=== TASK DIRECTIONS ===
Copy out, from the entries below, each line that holds the string "минимума".

-*-

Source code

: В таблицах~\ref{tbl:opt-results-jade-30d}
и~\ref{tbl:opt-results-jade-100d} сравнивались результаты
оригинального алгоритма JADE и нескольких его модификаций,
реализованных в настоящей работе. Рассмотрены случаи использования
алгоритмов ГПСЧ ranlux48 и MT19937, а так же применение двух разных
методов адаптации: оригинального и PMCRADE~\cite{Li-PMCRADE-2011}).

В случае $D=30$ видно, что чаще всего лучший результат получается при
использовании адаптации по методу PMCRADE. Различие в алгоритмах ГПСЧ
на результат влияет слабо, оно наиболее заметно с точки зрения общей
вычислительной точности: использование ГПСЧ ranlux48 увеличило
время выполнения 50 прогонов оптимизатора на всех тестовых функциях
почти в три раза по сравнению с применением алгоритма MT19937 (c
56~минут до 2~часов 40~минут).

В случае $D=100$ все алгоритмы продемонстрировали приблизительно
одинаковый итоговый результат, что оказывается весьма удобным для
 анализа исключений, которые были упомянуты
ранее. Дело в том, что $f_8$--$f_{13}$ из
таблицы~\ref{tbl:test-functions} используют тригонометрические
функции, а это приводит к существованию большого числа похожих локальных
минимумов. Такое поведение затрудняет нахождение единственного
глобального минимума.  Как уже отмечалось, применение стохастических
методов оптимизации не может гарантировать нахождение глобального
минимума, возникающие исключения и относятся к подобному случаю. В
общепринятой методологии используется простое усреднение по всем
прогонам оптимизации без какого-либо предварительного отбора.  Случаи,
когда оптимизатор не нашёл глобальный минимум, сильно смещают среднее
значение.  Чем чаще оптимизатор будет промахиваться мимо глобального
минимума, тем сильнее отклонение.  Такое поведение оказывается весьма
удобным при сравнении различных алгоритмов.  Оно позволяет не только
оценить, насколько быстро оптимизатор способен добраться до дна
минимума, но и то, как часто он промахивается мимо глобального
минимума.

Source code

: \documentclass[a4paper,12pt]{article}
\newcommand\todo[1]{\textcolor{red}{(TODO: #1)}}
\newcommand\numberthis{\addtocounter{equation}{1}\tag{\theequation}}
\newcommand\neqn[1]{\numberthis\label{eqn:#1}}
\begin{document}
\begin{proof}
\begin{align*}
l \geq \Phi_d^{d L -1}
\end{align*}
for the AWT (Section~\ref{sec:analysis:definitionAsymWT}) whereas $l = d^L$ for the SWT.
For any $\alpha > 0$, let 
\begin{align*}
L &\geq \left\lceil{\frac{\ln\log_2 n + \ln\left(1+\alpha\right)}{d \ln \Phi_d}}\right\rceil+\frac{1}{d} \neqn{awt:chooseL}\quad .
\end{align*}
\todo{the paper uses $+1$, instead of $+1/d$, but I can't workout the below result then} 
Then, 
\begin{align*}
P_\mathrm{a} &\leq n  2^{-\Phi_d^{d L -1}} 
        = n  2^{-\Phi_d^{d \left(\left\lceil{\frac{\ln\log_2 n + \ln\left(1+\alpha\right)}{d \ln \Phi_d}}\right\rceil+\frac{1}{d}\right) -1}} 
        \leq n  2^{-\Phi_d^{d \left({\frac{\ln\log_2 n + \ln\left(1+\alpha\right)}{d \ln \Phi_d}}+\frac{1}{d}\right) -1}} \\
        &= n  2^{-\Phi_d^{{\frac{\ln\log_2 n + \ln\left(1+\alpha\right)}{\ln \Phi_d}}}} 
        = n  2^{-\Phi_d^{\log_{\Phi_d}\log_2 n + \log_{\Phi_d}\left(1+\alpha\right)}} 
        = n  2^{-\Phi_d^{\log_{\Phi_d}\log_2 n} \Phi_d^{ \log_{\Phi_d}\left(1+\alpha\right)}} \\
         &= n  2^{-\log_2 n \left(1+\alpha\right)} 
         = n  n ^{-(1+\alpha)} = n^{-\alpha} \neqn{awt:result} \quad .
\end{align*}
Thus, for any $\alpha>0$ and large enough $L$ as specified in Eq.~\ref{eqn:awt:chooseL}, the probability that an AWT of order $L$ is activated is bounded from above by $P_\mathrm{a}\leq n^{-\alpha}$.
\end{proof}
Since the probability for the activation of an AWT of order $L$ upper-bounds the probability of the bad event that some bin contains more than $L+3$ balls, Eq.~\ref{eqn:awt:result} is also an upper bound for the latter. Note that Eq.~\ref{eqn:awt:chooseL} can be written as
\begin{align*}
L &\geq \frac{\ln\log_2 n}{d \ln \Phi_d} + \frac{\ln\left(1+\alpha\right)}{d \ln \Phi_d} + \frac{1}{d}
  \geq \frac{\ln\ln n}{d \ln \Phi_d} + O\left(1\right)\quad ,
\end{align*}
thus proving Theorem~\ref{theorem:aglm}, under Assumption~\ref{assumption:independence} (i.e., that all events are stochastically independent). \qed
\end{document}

-*-

=== RESPONSE BOX ===
глобального минимума.  Как уже отмечалось, применение стохастических
минимума, возникающие исключения и относятся к подобному случаю. В
минимума, тем сильнее отклонение.  Такое поведение оказывается весьма
минимума, но и то, как часто он промахивается мимо глобального
минимума.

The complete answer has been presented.